We’ve added temperature and humidity sensors to the house in three locations, so we can start to track the home’s actual measured performance. While these sensors will be most useful once the house is complete, the data that’s coming back now is already interesting, and is already showing the effectiveness of the passive design measures.
For those interested, you can track the live data here: http://www.iowanest.com/monitor/
Disclaimers: At the time of this writing (January 2017),
- construction is still underway, so doors are opening and closing frequently (and sometimes left open for long periods);
- window air sealing is still in process (so the envelope is not yet air-tight);
- insulation has not yet been added to the roofs; and
- earth berming is not yet complete.
Even given these conditions, the interior temperature is already staying both more stable and generally warmer than the exterior conditions.
A few observations:
- Earth berming works. The tunnel (most buried) is tracking around 40 deg F — about the same as winter ground temperature, and significantly higher than the low-30’s outside temperature.
- Passive solar is starting to work. We can see temperature spikes during the day in the living room (especially on sunny days), well beyond the outside temperatures — evidence that solar energy is being captured. However, the heat is still lost fairly quickly. Hopefully this decline will be reduced when we add the roof insulation and finish air-sealing the windows.
- Thermal mass works. The temperatures throughout the house are staying more stable than exterior temperatures, with the exception of mid-day spikes in the living room (attributable to solar gain).
- Extreme temperatures are mitigated. In the coldest days tracked so far, when temperatures dipped below 20 deg F (-7 deg C), interior temperatures were at least 10 deg F higher — and, in the case of the tunnel, 20 deg F higher. Again, this is without the roof insulation, air-sealing, and berming complete.
Why is this important? Three reasons: sustainability, cost, and habitability.
Why it Matters: Sustainability
The passive measures and resulting more stable temperatures mean that the house will need to supply very little additional energy to stay warm (and keep cool), and are therefore a key part of getting the house to Net Zero Energy. Every degree that’s met passively is one less degree that has to be made up with mechanical systems.
Why it Matters: Cost
The elimination of extremes is also a key strategy for reducing the cost of mechanical systems. Those systems are typically sized for near-worst-case scenarios — the peak heating or cooling loads. Shave off those peaks, and the required capacity decreases sharply.
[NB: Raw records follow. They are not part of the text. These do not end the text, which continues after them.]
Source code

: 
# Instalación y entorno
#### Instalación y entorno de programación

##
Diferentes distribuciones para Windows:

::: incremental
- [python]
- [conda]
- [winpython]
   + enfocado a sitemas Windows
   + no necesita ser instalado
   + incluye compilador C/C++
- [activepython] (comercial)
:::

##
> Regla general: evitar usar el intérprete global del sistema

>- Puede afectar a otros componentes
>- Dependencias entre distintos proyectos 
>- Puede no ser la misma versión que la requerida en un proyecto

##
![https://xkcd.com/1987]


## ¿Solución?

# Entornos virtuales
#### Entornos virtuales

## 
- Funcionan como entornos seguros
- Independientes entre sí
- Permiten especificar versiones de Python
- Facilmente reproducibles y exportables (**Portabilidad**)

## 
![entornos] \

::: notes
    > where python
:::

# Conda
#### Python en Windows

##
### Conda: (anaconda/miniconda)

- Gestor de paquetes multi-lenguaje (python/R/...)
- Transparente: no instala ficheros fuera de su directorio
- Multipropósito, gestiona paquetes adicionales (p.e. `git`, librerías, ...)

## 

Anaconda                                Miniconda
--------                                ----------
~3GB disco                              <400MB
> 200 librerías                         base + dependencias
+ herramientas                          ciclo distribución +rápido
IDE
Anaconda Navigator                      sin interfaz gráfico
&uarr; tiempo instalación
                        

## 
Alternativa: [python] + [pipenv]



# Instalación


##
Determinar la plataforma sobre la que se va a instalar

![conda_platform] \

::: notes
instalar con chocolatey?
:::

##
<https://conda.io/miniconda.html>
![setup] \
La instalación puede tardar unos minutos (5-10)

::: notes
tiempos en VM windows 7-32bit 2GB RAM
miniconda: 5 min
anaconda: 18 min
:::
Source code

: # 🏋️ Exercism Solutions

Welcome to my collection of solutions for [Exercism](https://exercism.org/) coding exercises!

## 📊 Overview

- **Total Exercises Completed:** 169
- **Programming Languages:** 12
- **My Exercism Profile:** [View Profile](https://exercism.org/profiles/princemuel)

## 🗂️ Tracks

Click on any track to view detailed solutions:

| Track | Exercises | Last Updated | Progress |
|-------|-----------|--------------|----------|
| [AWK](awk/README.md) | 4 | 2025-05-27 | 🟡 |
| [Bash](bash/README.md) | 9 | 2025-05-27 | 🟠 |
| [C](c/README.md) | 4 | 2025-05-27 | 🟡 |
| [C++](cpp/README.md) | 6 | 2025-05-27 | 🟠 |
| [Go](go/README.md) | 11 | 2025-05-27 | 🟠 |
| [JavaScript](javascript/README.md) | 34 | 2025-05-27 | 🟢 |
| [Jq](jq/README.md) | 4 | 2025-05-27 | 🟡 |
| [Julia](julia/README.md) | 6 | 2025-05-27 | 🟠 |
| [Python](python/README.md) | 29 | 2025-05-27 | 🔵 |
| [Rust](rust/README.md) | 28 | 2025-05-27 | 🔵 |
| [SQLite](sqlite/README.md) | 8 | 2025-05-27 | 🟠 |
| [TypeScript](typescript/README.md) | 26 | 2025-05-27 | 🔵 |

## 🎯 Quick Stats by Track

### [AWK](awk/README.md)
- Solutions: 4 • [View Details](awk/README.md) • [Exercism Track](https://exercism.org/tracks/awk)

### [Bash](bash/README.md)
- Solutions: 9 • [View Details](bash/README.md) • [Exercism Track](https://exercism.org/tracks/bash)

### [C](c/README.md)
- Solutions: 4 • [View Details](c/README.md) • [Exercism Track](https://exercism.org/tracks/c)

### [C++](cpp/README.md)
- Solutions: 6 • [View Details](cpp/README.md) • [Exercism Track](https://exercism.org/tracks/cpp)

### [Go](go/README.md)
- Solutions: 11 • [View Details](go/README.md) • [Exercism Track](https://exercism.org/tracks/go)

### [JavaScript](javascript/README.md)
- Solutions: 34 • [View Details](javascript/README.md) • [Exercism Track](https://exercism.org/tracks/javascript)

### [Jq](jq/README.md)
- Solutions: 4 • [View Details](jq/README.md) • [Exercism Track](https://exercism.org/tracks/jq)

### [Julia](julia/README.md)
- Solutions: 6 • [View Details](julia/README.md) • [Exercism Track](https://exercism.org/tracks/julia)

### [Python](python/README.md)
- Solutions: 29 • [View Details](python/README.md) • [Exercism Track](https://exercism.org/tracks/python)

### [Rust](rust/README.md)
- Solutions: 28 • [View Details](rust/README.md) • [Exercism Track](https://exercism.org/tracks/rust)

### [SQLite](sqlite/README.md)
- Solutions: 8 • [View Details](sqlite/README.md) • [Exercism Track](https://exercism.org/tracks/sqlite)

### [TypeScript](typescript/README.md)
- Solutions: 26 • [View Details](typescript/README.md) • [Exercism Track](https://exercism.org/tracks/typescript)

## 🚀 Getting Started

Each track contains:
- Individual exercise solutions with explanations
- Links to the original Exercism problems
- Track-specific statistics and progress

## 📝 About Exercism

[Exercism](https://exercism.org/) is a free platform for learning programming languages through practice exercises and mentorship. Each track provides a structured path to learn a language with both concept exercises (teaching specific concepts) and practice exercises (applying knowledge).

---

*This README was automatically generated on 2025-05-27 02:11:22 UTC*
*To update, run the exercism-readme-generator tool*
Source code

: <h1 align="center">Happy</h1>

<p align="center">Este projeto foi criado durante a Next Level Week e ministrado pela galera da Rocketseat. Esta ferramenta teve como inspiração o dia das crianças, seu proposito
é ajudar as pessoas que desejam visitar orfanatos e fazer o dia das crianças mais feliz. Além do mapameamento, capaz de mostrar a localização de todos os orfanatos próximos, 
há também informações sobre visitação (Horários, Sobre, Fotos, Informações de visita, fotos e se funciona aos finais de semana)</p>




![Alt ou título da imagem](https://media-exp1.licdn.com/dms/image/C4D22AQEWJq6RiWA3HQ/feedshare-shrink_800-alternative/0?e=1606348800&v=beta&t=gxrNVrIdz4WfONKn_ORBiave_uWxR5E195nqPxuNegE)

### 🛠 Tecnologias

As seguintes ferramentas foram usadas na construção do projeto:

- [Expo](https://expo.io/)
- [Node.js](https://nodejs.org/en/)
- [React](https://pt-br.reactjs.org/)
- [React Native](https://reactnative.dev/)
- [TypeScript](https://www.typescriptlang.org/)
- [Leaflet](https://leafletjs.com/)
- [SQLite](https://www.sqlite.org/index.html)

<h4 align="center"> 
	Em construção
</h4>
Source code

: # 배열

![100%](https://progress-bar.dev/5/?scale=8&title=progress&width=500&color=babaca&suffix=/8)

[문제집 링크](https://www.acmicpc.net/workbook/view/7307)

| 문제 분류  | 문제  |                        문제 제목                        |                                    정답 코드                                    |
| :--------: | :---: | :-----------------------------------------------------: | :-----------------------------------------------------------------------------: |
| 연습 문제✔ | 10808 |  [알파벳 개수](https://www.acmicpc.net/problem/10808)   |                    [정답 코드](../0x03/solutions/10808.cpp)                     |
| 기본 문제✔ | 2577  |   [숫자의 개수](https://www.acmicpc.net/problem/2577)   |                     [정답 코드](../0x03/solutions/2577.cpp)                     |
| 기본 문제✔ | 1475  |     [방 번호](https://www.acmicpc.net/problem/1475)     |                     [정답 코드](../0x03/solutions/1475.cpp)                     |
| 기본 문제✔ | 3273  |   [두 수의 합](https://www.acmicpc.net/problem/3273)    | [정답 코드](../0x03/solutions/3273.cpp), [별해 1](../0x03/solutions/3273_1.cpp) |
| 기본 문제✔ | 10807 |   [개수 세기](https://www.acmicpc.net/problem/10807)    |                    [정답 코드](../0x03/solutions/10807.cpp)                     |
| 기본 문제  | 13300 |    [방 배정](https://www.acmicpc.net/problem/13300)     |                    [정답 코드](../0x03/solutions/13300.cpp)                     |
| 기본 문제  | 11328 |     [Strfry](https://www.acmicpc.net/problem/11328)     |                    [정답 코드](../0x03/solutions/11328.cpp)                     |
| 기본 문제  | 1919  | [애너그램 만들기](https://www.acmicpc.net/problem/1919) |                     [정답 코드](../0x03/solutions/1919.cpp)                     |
Why it Matters: Habitability
What happens when the power goes out for an extended period? Will the building become an icebox in the winter, or a sauna in the summer? Given the impacts of climate change, including increasing frequency of extreme weather events, the likelihood of both power disruptions and extreme temperatures is increasing. In these events, can the building keep its occupants safe, rather than presenting a danger?
This question is at the heart of a LEED pilot credit on Resilience, called Passive Habitability. (Full disclosure: I was on the advisory committee that helped to draft the credit’s technical language.) While this house was mostly designed before the pilot credits were adopted, I incorporated their intent — and if the early results are indicative of final performance, the house should remain an excellent shelter in the case of an extended power disruption. (Incidentally, it’s also an excellent shelter in case of tornados — which touches on hazard planning, another aspect of the resilience credits.)